TO DO - The lines of the records that include "with" should all be copied.

[Collected data]
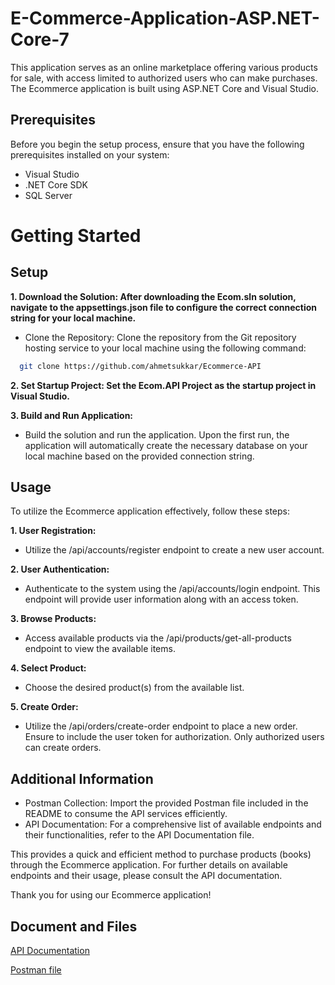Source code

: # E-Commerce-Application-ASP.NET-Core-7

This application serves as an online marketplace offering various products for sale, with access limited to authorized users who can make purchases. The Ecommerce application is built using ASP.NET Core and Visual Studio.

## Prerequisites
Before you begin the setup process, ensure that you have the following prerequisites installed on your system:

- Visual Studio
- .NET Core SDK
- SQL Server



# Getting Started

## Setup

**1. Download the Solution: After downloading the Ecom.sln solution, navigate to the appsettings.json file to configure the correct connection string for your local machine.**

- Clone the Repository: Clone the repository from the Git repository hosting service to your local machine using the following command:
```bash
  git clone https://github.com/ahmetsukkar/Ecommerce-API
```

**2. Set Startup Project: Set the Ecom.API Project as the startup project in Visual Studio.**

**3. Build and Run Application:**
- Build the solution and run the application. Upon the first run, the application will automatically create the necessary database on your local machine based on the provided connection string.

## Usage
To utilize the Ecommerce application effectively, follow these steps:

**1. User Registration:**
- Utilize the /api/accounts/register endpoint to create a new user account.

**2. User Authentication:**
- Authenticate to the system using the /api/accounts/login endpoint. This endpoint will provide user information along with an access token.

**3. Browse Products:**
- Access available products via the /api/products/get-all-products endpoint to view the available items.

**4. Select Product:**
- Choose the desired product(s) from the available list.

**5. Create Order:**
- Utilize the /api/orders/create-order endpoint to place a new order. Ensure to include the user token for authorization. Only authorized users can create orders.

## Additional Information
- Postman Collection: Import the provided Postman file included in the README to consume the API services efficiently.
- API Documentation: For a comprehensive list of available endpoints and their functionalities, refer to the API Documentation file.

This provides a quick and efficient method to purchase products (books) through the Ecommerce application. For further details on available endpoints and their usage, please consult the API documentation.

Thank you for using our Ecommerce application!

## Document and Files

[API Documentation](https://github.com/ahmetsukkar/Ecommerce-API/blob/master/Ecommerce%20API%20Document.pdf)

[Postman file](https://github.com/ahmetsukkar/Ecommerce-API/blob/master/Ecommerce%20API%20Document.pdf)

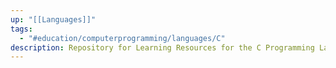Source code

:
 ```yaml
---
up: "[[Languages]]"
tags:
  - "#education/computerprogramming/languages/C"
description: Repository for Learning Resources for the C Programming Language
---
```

RESPONSE TO THIS EXERCISE -
This application serves as an online marketplace offering various products for sale, with access limited to authorized users who can make purchases. The Ecommerce application is built using ASP.NET Core and Visual Studio.
- Authenticate to the system using the /api/accounts/login endpoint. This endpoint will provide user information along with an access token.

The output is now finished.